*DIRECTIONS FOR THIS TASK*: Copy all the data exactly, except the pictures.

[Records contained in a dataset]
++++++++++++++++++++
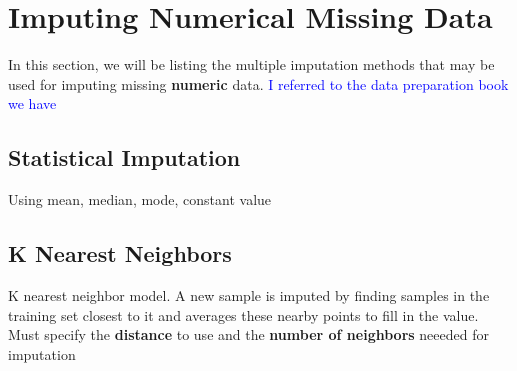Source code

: \documentclass{article}
\begin{document}





\section{Imputing Numerical Missing Data}
In this section, we will be listing the multiple imputation methods that may be used for imputing missing \textbf{numeric} data. \textcolor{blue}{I referred to the data preparation book we have}

\subsection{Statistical Imputation}
Using mean, median, mode, constant value

\subsection{K Nearest Neighbors}
K nearest neighbor model. A new sample is imputed by finding samples in the training set closest to it and averages these nearby points to fill in the value. Must specify the \textbf{distance} to use and the \textbf{number of neighbors} neeeded for imputation
\end{document}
++++++++++++++++++++
*FINISHED TASK*:
Source code

: \documentclass{article}
\begin{document}





\section{Imputing Numerical Missing Data}
In this section, we will be listing the multiple imputation methods that may be used for imputing missing \textbf{numeric} data. \textcolor{blue}{I referred to the data preparation book we have}

\subsection{Statistical Imputation}
Using mean, median, mode, constant value

\subsection{K Nearest Neighbors}
K nearest neighbor model. A new sample is imputed by finding samples in the training set closest to it and averages these nearby points to fill in the value. Must specify the \textbf{distance} to use and the \textbf{number of neighbors} neeeded for imputation
\end{document}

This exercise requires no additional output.